I have not been going to church and neither have many of my friends for alot of years now and we have not preformed any atheist, agnostic or any other ist-ism-tics conversions at gun or knife point.

I mean fuuuuucccckkkk…I don’t equate any modern christain with his/her medieval counterpart, that is just stupid…things have changed.

Torquemada and co would not be discussing their faith using epistemology, quantum mechanics or Leibniz’s philosophy.

I am still trying to work out if the guy in the video was intentionally taking the piss (forgive the pun) to make some point about double standards…or is just a fuckwit.
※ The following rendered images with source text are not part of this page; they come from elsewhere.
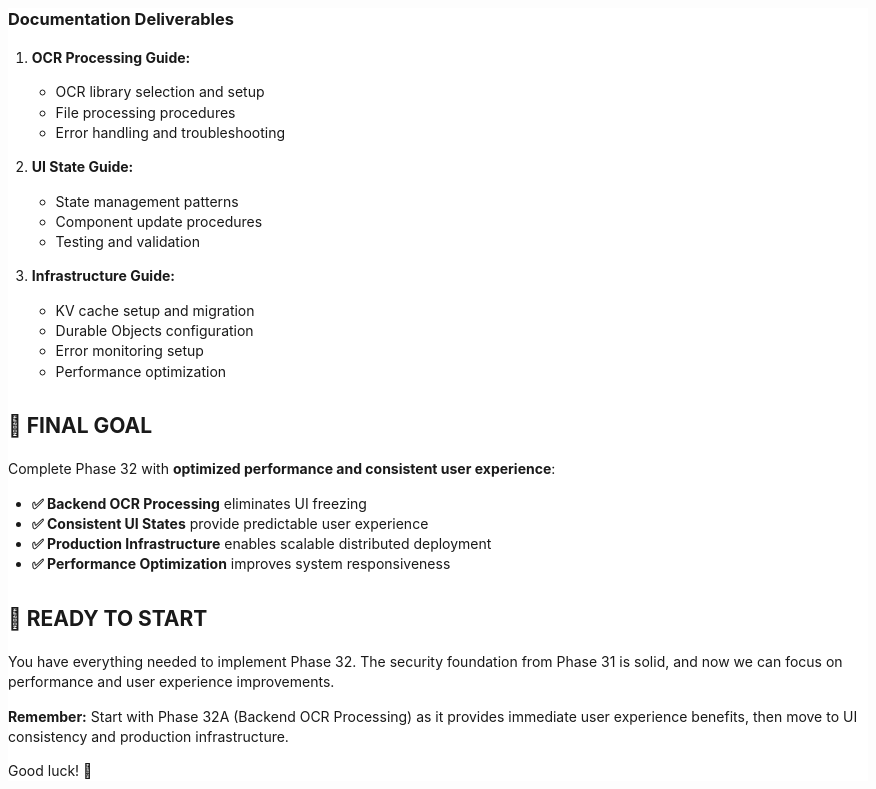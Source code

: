 ### **Documentation Deliverables**
1. **OCR Processing Guide:**
   - OCR library selection and setup
   - File processing procedures
   - Error handling and troubleshooting

2. **UI State Guide:**
   - State management patterns
   - Component update procedures
   - Testing and validation

3. **Infrastructure Guide:**
   - KV cache setup and migration
   - Durable Objects configuration
   - Error monitoring setup
   - Performance optimization

## 🎯 **FINAL GOAL**

Complete Phase 32 with **optimized performance and consistent user experience**:

- **✅ Backend OCR Processing** eliminates UI freezing
- **✅ Consistent UI States** provide predictable user experience
- **✅ Production Infrastructure** enables scalable distributed deployment
- **✅ Performance Optimization** improves system responsiveness

## 🚀 **READY TO START**

You have everything needed to implement Phase 32. The security foundation from Phase 31 is solid, and now we can focus on performance and user experience improvements.

**Remember:** Start with Phase 32A (Backend OCR Processing) as it provides immediate user experience benefits, then move to UI consistency and production infrastructure.

Good luck! 🚀
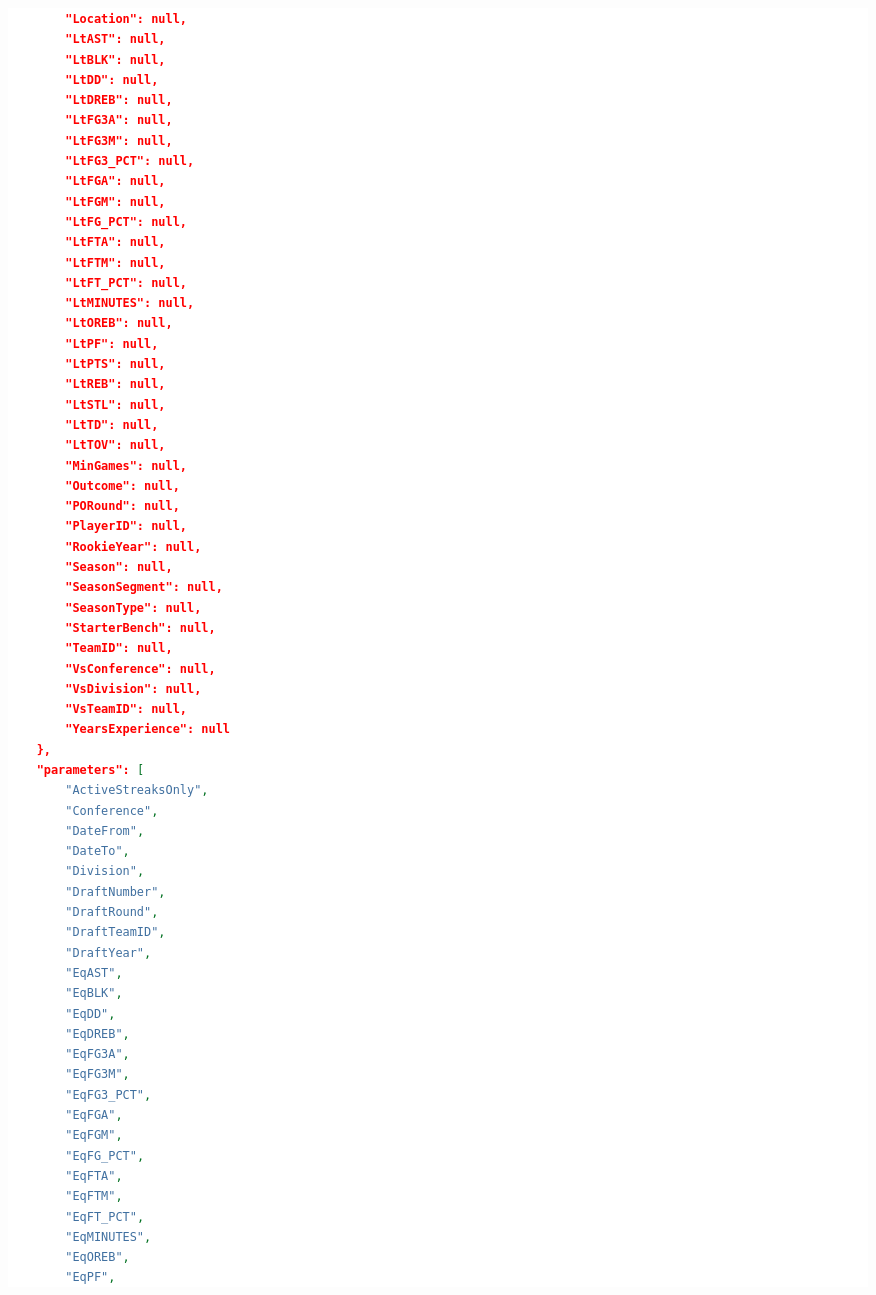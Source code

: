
 ```json
        "Location": null,
        "LtAST": null,
        "LtBLK": null,
        "LtDD": null,
        "LtDREB": null,
        "LtFG3A": null,
        "LtFG3M": null,
        "LtFG3_PCT": null,
        "LtFGA": null,
        "LtFGM": null,
        "LtFG_PCT": null,
        "LtFTA": null,
        "LtFTM": null,
        "LtFT_PCT": null,
        "LtMINUTES": null,
        "LtOREB": null,
        "LtPF": null,
        "LtPTS": null,
        "LtREB": null,
        "LtSTL": null,
        "LtTD": null,
        "LtTOV": null,
        "MinGames": null,
        "Outcome": null,
        "PORound": null,
        "PlayerID": null,
        "RookieYear": null,
        "Season": null,
        "SeasonSegment": null,
        "SeasonType": null,
        "StarterBench": null,
        "TeamID": null,
        "VsConference": null,
        "VsDivision": null,
        "VsTeamID": null,
        "YearsExperience": null
    },
    "parameters": [
        "ActiveStreaksOnly",
        "Conference",
        "DateFrom",
        "DateTo",
        "Division",
        "DraftNumber",
        "DraftRound",
        "DraftTeamID",
        "DraftYear",
        "EqAST",
        "EqBLK",
        "EqDD",
        "EqDREB",
        "EqFG3A",
        "EqFG3M",
        "EqFG3_PCT",
        "EqFGA",
        "EqFGM",
        "EqFG_PCT",
        "EqFTA",
        "EqFTM",
        "EqFT_PCT",
        "EqMINUTES",
        "EqOREB",
        "EqPF",
```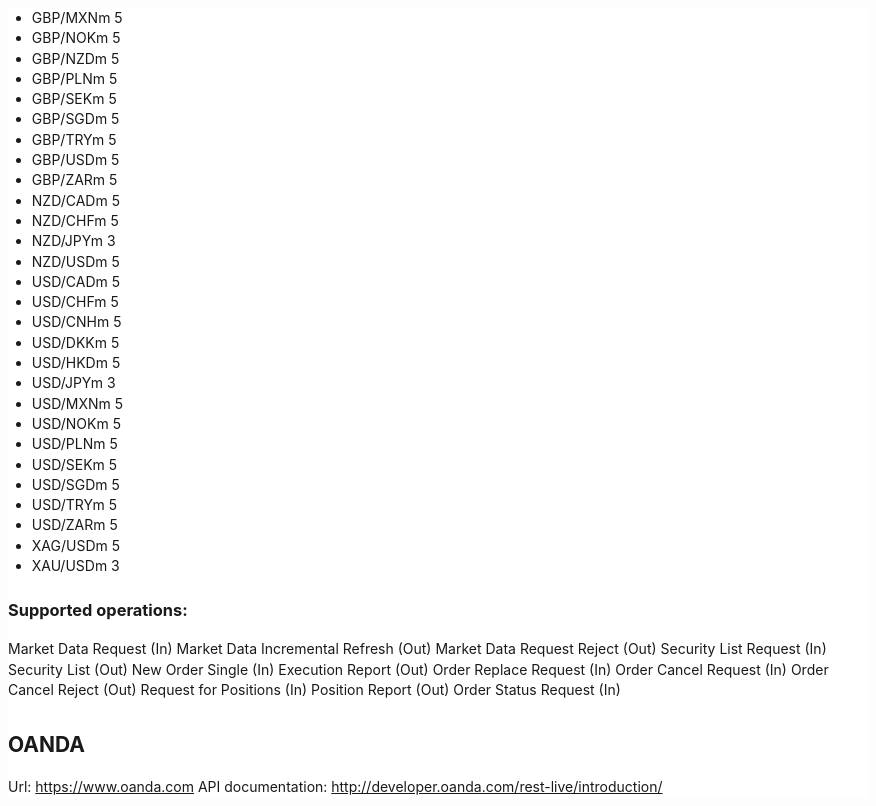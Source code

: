  - GBP/MXNm    5
 - GBP/NOKm    5
 - GBP/NZDm    5
 - GBP/PLNm    5
 - GBP/SEKm    5
 - GBP/SGDm    5
 - GBP/TRYm    5
 - GBP/USDm    5
 - GBP/ZARm    5
 - NZD/CADm    5
 - NZD/CHFm    5
 - NZD/JPYm    3
 - NZD/USDm    5
 - USD/CADm    5
 - USD/CHFm    5
 - USD/CNHm    5
 - USD/DKKm    5
 - USD/HKDm    5
 - USD/JPYm    3
 - USD/MXNm    5
 - USD/NOKm    5
 - USD/PLNm    5
 - USD/SEKm    5
 - USD/SGDm    5
 - USD/TRYm    5
 - USD/ZARm    5
 - XAG/USDm    5
 - XAU/USDm    3

### Supported operations:

Market Data Request (In)
Market Data Incremental Refresh (Out)
Market Data Request Reject (Out)
Security List Request (In)
Security List (Out)
New Order Single (In)
Execution Report (Out)
Order Replace Request (In)
Order Cancel Request (In)
Order Cancel Reject (Out)
Request for Positions (In)
Position Report (Out)
Order Status Request (In)



## OANDA

Url: https://www.oanda.com
API documentation: http://developer.oanda.com/rest-live/introduction/
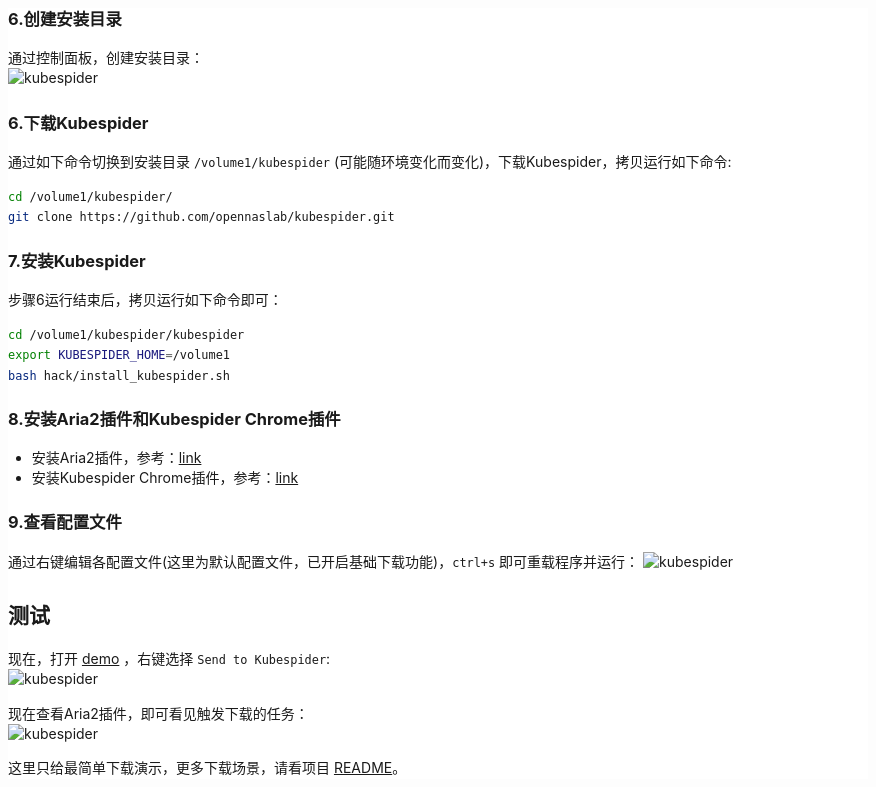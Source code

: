 ### 6.创建安装目录  
通过控制面板，创建安装目录：  
<image src="./images/synology_dir_create.png" alt="kubespider" height="600px">

### 6.下载Kubespider
通过如下命令切换到安装目录 `/volume1/kubespider` (可能随环境变化而变化)，下载Kubespider，拷贝运行如下命令:
```sh
cd /volume1/kubespider/
git clone https://github.com/opennaslab/kubespider.git
```

### 7.安装Kubespider
步骤6运行结束后，拷贝运行如下命令即可：
```sh
cd /volume1/kubespider/kubespider
export KUBESPIDER_HOME=/volume1
bash hack/install_kubespider.sh
```

### 8.安装Aria2插件和Kubespider Chrome插件
* 安装Aria2插件，参考：[link](https://github.com/opennaslab/kubespider/blob/main/README-CN.md#2%E8%BF%9E%E6%8E%A5aria2)
* 安装Kubespider Chrome插件，参考：[link](https://github.com/opennaslab/kubespider/blob/main/README-CN.md#3%E5%AE%89%E8%A3%85chrome%E6%8F%92%E4%BB%B6)

### 9.查看配置文件
通过右键编辑各配置文件(这里为默认配置文件，已开启基础下载功能)，`ctrl+s` 即可重载程序并运行：
<image src="./images/synology_edit_config.png" alt="kubespider" height="600px">

## 测试
现在，打开 [demo](https://www.meijutt.tv/content/meiju28502.html) ，右键选择 `Send to Kubespider`:  
<image src="./images/synology_demo.png" alt="kubespider" height="600px">

现在查看Aria2插件，即可看见触发下载的任务：  
<image src="./images/synology_demo_result.png" alt="kubespider" height="400px">  

这里只给最简单下载演示，更多下载场景，请看项目 [README](https://github.com/opennaslab/kubespider/blob/main/README-CN.md#-%E7%89%B9%E6%80%A7%E5%88%97%E8%A1%A8)。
I’m leaning towards fuckwit.

I actually saw the exhibition (piss christ) at the Barbican in London when I was living there.

It wasn’t funny at all, nor was it particularly shocking or educational.

There are probably much better ways to get across a message of christianity + commercialism than that.

The strange thing was, from the point of aesthetics, just judging the formal values of the image apart from meanings – real or perceived-- it was actually a beuatiful image.

[quote]pat wrote:

Correct, you have no scripture but you do have dogma. For instance, do you not believe that ‘Religion is the opiate of the masses’? [/quote]

WTF? Now your saying atheists all adhere to a Marxist doctrine?

Ha ha.

The original quote from Karl Marx is “Religion is the opium of the people”
BTW.

Hey why not go the whole hog and say that they do have scriptures and that those are the Communist Manifesto and the Neue Rheinische Zeitung?

Or perhaps his mate Engel’s contributions to feminist theory or his book The Origin of the Family, Private Property and the State.

[quote]Cheeky_Kea wrote:

It’s all very well to plead “but everyone else does it”, but what sticks in everyone else’s craw is being preached to about moral behaviour and moral codes from a higher authority by people who don’t follow them.

[/quote]

For a look at the numbers, this was thrown up by Pat earlier in the thread.

http://www.hawaii.edu/powerkills/NOTE1.HTM

Not sure why I have to clarify that neither I nor any Christian I have ever encountered has ever been encouraged to murder anyone. If that’s not what you’re trying to do here it sure looks like it is.

Not even sure why I’m continuing to respond, as I think the whole argument is based upon false premises.

Once again, certain people will use existing power structures to their advantage, if they are able to. These people are often megalomaniacal sociopaths of extraordinary charisma. Sometimes it will be groups of people. If religion was the reason people were killing other people, then we should expect to see a LOT more of it, as the vast majority of the humans now and throughout history have followed some religion.